Reply with exactly the lines from the one that contains "This blog was" through the last line of the records below, and with no other lines.

- [Collection entries]:
☆ ☆ ☆ ☆ ☆

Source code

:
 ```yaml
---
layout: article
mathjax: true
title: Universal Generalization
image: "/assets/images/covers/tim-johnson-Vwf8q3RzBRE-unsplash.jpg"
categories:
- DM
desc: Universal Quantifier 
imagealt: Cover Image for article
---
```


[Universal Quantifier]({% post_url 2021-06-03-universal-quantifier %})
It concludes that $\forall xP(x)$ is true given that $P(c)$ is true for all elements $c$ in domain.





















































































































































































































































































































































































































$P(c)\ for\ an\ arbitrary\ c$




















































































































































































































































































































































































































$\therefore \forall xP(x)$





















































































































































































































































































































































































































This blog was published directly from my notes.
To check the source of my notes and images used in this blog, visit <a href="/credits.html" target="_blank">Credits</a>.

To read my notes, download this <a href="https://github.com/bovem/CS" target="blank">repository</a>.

☆ ☆ ☆ ☆ ☆

- [Answer section]:
This blog was published directly from my notes.
To check the source of my notes and images used in this blog, visit <a href="/credits.html" target="_blank">Credits</a>.

To read my notes, download this <a href="https://github.com/bovem/CS" target="blank">repository</a>.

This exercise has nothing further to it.